Question

If the lines represented by the equation $a{x^2} - bxy - {y^2} = 0$ make angles $\alpha $ and $\beta $ with the $x - $axis, then find the value of $\tan \left( {\alpha + \beta } \right)$.
A. $\dfrac{b}{{1 + a}}$
B. $ - \dfrac{b}{{1 + a}}$
C. $\dfrac{a}{{1 + b}}$
D. None of these

Answer 1

Hint: First we will compare the given equation $a{x^2} - bxy - {y^2} = 0$ with $A{x^2} + 2hxy + B{y^2} = 0$. Then apply the formulas the sum of slope and the product of slope to calculate $\tan \alpha + \tan \beta $ and $\tan \alpha \cdot \tan \beta $. Then apply $\tan \left( {\alpha + \beta } \right) $ to get the desired result.

Formula Used:
If $A{x^2} + 2hxy + B{y^2} = 0$ represents a pair line then
the sum of slope is $ - \dfrac{{{\rm{coefficient}}\,{\rm{of}}\,xy}}{{{\rm{coefficient}}\,{\rm{of}}\,{y^2}}} = - \dfrac{{2h}}{B}$
the product of slope is $\dfrac{{{\rm{coefficient}}\,{\rm{of}}\,{x^2}}}{{{\rm{coefficient}}\,{\rm{of}}\,{y^2}}} = \dfrac{A}{B}$
$\tan \left( {\alpha + \beta } \right) = \dfrac{{\tan \alpha + \tan \beta }}{{1 - \tan \alpha \tan \beta }}$

Complete step by step solution:
The lines represented by the equation $a{x^2} - bxy - {y^2} = 0$.
The lines make angles $\alpha $ and $\beta $ with the $x - $axis.
So the slope of the lines are $\tan \alpha $ and $\tan \beta $.
Compare the equation $a{x^2} - bxy - {y^2} = 0$ with $A{x^2} + 2hxy + B{y^2} = 0$
So, $A = a$
$2h = - b$
$B = - 1$
Calculate the sum of slopes
$\tan \alpha + \tan \beta = - \dfrac{{2h}}{B}$
                         $ = - \dfrac{{ - b}}{{ - 1}}$ Since $2h = - b$ and $B = - 1$
                         $ = - b$
Calculate the products of slopes
$\tan \alpha \cdot \tan \beta = \dfrac{A}{B}$
                        $ = \dfrac{a}{{ - 1}}$ Since $A = a$ and $B = - 1$
                       $ = - a$
Now putting the value of $\tan \alpha \cdot \tan \beta $ and $\tan \alpha + \tan \beta $ in $\tan \left( {\alpha + \beta } \right) = \dfrac{{\tan \alpha + \tan \beta }}{{1 - \tan \alpha \tan \beta }}$
$\tan \left( {\alpha + \beta } \right) = \dfrac{{ - b}}{{1 - \left( { - a} \right)}}$
                     $ = - \dfrac{b}{{1 + a}}$

Option ‘B’ is correct

Note: If the coefficient of $x^{2}$ and $y^{2}$ are the same then it represents a circle.

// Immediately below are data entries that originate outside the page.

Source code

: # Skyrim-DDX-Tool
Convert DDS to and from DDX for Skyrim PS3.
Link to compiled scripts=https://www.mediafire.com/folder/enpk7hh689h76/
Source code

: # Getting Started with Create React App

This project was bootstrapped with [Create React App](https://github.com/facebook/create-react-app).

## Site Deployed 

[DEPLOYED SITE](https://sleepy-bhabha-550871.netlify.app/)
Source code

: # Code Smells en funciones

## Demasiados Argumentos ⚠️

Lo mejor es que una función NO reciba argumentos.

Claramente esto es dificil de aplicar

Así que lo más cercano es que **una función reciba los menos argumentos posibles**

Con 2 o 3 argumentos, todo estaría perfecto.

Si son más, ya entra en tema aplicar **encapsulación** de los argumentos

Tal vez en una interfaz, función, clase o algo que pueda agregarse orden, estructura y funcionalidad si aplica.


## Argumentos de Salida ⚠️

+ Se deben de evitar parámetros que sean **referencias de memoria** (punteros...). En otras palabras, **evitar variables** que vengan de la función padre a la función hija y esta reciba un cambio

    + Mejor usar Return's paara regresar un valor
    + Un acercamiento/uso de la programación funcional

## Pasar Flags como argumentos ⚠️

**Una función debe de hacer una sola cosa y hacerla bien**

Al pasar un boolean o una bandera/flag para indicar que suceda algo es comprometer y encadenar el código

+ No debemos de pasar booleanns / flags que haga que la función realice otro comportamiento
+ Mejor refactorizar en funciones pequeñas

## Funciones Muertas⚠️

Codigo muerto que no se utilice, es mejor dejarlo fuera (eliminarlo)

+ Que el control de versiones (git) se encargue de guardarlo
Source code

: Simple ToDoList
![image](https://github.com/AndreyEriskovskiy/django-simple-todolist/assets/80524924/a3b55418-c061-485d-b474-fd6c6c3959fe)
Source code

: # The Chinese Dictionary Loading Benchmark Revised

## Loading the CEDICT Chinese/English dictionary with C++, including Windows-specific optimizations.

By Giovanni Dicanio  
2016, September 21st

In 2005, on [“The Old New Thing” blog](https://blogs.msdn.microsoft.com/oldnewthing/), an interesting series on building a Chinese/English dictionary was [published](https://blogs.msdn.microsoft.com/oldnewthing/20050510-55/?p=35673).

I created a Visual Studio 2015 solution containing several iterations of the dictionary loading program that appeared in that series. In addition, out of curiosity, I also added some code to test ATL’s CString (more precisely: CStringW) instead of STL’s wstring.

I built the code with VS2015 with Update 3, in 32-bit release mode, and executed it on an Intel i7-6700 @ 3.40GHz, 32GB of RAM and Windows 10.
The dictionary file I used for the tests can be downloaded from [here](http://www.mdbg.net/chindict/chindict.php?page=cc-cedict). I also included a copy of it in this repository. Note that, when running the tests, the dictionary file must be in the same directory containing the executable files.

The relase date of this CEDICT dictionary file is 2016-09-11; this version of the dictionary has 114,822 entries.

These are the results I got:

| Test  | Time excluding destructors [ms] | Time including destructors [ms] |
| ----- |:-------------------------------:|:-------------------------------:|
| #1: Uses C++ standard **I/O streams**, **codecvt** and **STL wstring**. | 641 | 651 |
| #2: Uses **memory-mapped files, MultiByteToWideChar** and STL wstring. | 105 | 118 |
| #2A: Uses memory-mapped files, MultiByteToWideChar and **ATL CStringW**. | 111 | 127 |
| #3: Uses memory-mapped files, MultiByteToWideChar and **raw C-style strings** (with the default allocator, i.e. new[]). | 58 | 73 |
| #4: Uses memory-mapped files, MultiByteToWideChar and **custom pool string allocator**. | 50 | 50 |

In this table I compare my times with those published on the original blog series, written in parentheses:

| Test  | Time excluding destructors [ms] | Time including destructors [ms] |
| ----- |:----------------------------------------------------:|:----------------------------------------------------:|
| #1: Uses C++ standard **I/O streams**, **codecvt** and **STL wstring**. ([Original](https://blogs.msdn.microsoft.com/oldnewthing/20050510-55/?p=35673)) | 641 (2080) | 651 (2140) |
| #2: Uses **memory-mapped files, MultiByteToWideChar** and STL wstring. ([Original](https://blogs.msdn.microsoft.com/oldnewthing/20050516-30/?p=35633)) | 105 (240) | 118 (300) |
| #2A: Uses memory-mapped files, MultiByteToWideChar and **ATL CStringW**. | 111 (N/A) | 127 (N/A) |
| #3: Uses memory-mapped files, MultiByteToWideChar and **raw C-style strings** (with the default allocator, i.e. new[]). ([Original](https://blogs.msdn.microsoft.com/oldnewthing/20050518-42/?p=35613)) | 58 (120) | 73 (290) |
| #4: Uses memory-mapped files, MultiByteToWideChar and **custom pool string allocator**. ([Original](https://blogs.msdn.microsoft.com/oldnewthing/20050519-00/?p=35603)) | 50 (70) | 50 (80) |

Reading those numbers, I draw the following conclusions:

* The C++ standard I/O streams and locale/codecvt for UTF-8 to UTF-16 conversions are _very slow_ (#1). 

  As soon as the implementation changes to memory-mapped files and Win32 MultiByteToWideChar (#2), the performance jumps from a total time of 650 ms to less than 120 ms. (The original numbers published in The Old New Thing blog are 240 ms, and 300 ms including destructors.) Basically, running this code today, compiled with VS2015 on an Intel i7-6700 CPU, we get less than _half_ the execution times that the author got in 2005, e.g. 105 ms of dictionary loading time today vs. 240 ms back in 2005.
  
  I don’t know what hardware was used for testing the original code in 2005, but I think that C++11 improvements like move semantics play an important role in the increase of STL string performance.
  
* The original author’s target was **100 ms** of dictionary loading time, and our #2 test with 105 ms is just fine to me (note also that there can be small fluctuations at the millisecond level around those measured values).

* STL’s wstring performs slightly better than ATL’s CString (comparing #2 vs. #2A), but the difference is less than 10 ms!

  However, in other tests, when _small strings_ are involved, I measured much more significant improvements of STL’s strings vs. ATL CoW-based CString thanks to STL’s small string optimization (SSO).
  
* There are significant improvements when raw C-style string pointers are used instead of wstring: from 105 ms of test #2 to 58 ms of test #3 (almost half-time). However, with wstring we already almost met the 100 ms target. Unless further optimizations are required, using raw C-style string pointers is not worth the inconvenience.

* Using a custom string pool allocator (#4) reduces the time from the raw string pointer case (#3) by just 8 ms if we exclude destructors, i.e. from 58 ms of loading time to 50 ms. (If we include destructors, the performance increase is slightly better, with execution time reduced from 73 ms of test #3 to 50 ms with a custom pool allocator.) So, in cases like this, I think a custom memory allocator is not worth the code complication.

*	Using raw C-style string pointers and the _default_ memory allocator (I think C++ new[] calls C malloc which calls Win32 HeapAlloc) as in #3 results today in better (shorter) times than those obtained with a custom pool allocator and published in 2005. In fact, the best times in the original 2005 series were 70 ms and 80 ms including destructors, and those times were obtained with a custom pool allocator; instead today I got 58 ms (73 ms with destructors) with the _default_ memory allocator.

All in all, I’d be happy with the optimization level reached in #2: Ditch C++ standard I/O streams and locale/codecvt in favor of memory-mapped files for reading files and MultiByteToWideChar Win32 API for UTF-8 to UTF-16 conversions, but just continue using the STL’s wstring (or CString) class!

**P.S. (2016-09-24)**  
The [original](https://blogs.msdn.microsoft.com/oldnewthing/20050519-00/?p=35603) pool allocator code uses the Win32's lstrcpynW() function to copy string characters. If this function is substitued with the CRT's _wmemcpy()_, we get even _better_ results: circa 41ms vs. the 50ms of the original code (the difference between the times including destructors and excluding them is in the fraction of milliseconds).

Since in the given equation, the coefficients of $x^{2}$ and $y^{2}$ are not the same, the equation represents a pair of lines. To find $\tan \left( {\alpha + \beta } \right)$, we need the value of the product and the sum of $\tan \alpha $ and $\tan \beta $. From the given equation we will calculate these and then substitute them in the formula $\tan \left( {\alpha + \beta } \right) = \dfrac{{\tan \alpha + \tan \beta }}{{1 - \tan \alpha \tan \beta }}$.